Loch Duich

Loch Duich (Scottish Gaelic: "Loch Dubhthaich") is a sea loch situated on the western coast of Scotland, in the Highlands.

History

In 1719, British forces burned many homesteads along the loch’s shores in the month preceding the Battle of Glen Shiel.

Eilean Donan Castle

Eilean Donan Castle stands at the meeting point of Loch Duich, Loch Long, and Loch Alsh.

Legends

A legend connected with Loch Duich states that three brothers who went fishing at the loch one night became enraptured by three seal-maidens who had thrown off their furs, assumed the likeness of humans, and danced in the moonlight on the sands. The brothers stole their furs, intending to claim the seal-maidens as their wives. The youngest brother, however, moved by the seal-girl’s distress, returned her seal-skin. For his kindness, the girl’s father allowed the youngest brother to visit the maiden every ninth night. As for the other two brothers, the middle brother lost his wife after the seal-maiden he had captured found her stolen fur, while the eldest brother burnt his wife’s fur as a preventative measure, only to burn her accidentally in the process.
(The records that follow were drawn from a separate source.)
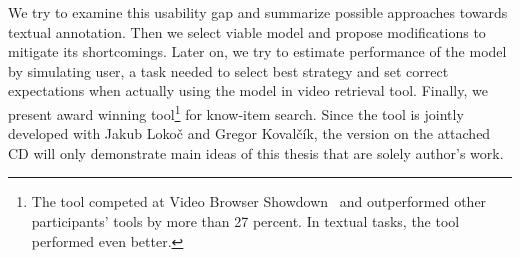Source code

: We try to examine this usability gap and summarize possible approaches towards textual annotation. Then we select viable model and propose modifications to mitigate its shortcomings. Later on, we try to estimate performance of the model by simulating user, a task needed to select best strategy and set correct expectations when actually using the model in video retrieval tool. Finally, we present award winning tool\footnote{The tool competed at Video Browser Showdown~\cite{cobarzan2017interactive} and outperformed other participants' tools by more than 27 percent. In textual tasks, the tool performed even better.} for know-item search. Since the tool is jointly developed with Jakub Lokoč and Gregor Kovalčík, the version on the attached CD will only demonstrate main ideas of this thesis that are solely author's work.

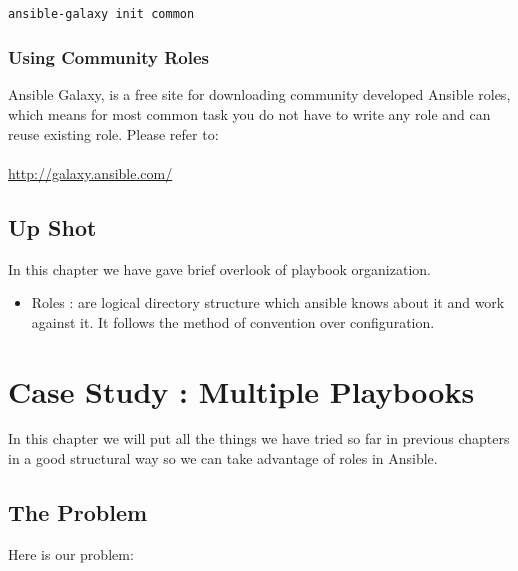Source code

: \documentclass[10pt]{book}
\begin{document}
\begin{Verbatim} 
 
ansible-galaxy init common

\end{Verbatim}


\subsection{Using Community Roles}
Ansible Galaxy, is a free site for downloading community developed Ansible 
roles, which means for most common task you do not have to write any role and 
can reuse existing role. Please refer to:
\\
\\
\url{http://galaxy.ansible.com/}



\section{Up Shot}
In this chapter we have gave brief overlook of playbook organization. 

\begin{itemize}
\item Roles : are logical directory structure which ansible knows about it and work 
 against it. It follows the method of convention over configuration. 
\end{itemize}






\chapter{Case Study : Multiple Playbooks}
\label{chap-multiple-playbooks}
In this chapter we will put all the things we have tried so far in previous chapters in a good 
structural way so we can take advantage of roles in Ansible.

\section{The Problem}
Here is our problem:
\end{document}

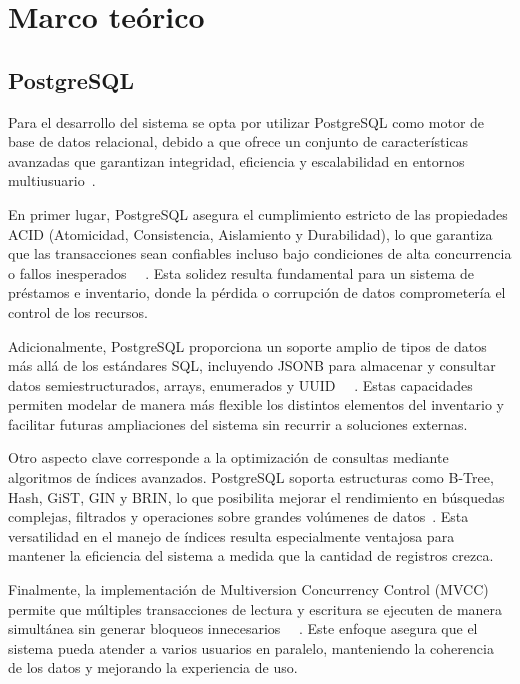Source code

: \section{Marco teórico}\label{sec:marco_teorico}

\subsection{PostgreSQL}

Para el desarrollo del sistema se opta por utilizar PostgreSQL como motor de base de datos relacional, debido a que ofrece un conjunto de características avanzadas que garantizan integridad, eficiencia y escalabilidad en entornos multiusuario~\cite{aws_mysql_postgresql}.

En primer lugar, PostgreSQL asegura el cumplimiento estricto de las propiedades ACID (Atomicidad, Consistencia, Aislamiento y Durabilidad), lo que garantiza que las transacciones sean confiables incluso bajo condiciones de alta concurrencia o fallos inesperados
~\cite{devto_postgresql_acid}~\cite{airbyte_sqlite_postgresql}.
Esta solidez resulta fundamental para un sistema de préstamos e inventario, donde la pérdida o corrupción de datos comprometería el control de los recursos.

Adicionalmente, PostgreSQL proporciona un soporte amplio de tipos de datos más allá de los estándares SQL, incluyendo JSONB para almacenar y consultar datos semiestructurados, arrays, enumerados y UUID
~\cite{airbyte_sqlite_postgresql}~\cite{prisma_postgresql_benefits}.
Estas capacidades permiten modelar de manera más flexible los distintos elementos del inventario y facilitar futuras ampliaciones del sistema sin recurrir a soluciones externas.

Otro aspecto clave corresponde a la optimización de consultas mediante algoritmos de índices avanzados. PostgreSQL soporta estructuras como B-Tree, Hash, GiST, GIN y BRIN, lo que posibilita mejorar el rendimiento en búsquedas complejas, filtrados y operaciones sobre grandes volúmenes de datos~\cite{prisma_postgresql_benefits}. Esta versatilidad en el manejo de índices resulta especialmente ventajosa para mantener la eficiencia del sistema a medida que la cantidad de registros crezca.

Finalmente, la implementación de Multiversion Concurrency Control (MVCC) permite que múltiples transacciones de lectura y escritura se ejecuten de manera simultánea sin generar bloqueos innecesarios
~\cite{aws_mysql_postgresql}~\cite{airbyte_sqlite_postgresql}.
Este enfoque asegura que el sistema pueda atender a varios usuarios en paralelo, manteniendo la coherencia de los datos y mejorando la experiencia de uso.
Connections with Loch Ness

The infamous "McRae film" connected with the Loch Ness Monster was supposedly shot as a close-up of not only "Nessie" in its habitat of Loch Ness, but a second film allegedly shows a similar animal in Loch Duich. Both films are, according to most sources, held in a secret trust, and few people have seen either film. It is still a mystery as to whether the films exist at all, but are accepted by several Loch Ness researchers.

Nature and conservation

Loch Duich, along with the neighbouring sea lochs of Loch Long and Loch Alsh, was together designated as a Nature Conservation Marine Protected Area (NCMPA) in 2014. The designation is in place to protect the lochs' burrowed mud and their flame shell beds.[1]

References

  1. "Lochs Duich, Long and Alsh MPA(NC)". Scottish Government. Retrieved 31 August 2019.
  • Folklore, Myths and Legends of Britain (London: The Reader’s Digest Association, 1973), 444.